(Stored items)

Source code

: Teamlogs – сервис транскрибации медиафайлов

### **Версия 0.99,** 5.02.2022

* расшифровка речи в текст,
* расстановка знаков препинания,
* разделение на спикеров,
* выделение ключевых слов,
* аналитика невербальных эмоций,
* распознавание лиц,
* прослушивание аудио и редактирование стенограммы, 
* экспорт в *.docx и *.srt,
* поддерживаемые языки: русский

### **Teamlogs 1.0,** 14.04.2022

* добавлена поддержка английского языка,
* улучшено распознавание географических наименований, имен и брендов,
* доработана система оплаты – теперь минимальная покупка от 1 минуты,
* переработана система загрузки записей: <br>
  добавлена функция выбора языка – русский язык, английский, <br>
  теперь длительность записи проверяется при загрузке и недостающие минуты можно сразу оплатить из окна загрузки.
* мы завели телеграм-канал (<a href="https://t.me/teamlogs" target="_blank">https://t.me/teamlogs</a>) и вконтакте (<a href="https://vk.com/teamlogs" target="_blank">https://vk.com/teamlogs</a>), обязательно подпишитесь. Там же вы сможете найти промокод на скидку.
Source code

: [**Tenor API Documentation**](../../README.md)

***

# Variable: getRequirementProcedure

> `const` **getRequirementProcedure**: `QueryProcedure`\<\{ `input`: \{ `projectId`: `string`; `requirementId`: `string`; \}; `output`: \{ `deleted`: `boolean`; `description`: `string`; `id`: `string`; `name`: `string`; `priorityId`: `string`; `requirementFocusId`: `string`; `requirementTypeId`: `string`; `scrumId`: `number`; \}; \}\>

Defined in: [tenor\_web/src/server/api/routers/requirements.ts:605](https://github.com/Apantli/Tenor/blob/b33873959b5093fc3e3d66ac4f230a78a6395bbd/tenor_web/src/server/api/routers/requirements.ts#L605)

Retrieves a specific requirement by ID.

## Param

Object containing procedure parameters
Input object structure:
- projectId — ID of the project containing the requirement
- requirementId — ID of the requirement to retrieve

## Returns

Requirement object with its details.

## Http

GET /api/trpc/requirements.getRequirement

**Work task**
In full and without error, restate the data.

**Task answer**
Source code

: Teamlogs – сервис транскрибации медиафайлов

### **Версия 0.99,** 5.02.2022

* расшифровка речи в текст,
* расстановка знаков препинания,
* разделение на спикеров,
* выделение ключевых слов,
* аналитика невербальных эмоций,
* распознавание лиц,
* прослушивание аудио и редактирование стенограммы, 
* экспорт в *.docx и *.srt,
* поддерживаемые языки: русский

### **Teamlogs 1.0,** 14.04.2022

* добавлена поддержка английского языка,
* улучшено распознавание географических наименований, имен и брендов,
* доработана система оплаты – теперь минимальная покупка от 1 минуты,
* переработана система загрузки записей: <br>
  добавлена функция выбора языка – русский язык, английский, <br>
  теперь длительность записи проверяется при загрузке и недостающие минуты можно сразу оплатить из окна загрузки.
* мы завели телеграм-канал (<a href="https://t.me/teamlogs" target="_blank">https://t.me/teamlogs</a>) и вконтакте (<a href="https://vk.com/teamlogs" target="_blank">https://vk.com/teamlogs</a>), обязательно подпишитесь. Там же вы сможете найти промокод на скидку.
Source code

: [**Tenor API Documentation**](../../README.md)

***

# Variable: getRequirementProcedure

> `const` **getRequirementProcedure**: `QueryProcedure`\<\{ `input`: \{ `projectId`: `string`; `requirementId`: `string`; \}; `output`: \{ `deleted`: `boolean`; `description`: `string`; `id`: `string`; `name`: `string`; `priorityId`: `string`; `requirementFocusId`: `string`; `requirementTypeId`: `string`; `scrumId`: `number`; \}; \}\>

Defined in: [tenor\_web/src/server/api/routers/requirements.ts:605](https://github.com/Apantli/Tenor/blob/b33873959b5093fc3e3d66ac4f230a78a6395bbd/tenor_web/src/server/api/routers/requirements.ts#L605)

Retrieves a specific requirement by ID.

## Param

Object containing procedure parameters
Input object structure:
- projectId — ID of the project containing the requirement
- requirementId — ID of the requirement to retrieve

## Returns

Requirement object with its details.

## Http

GET /api/trpc/requirements.getRequirement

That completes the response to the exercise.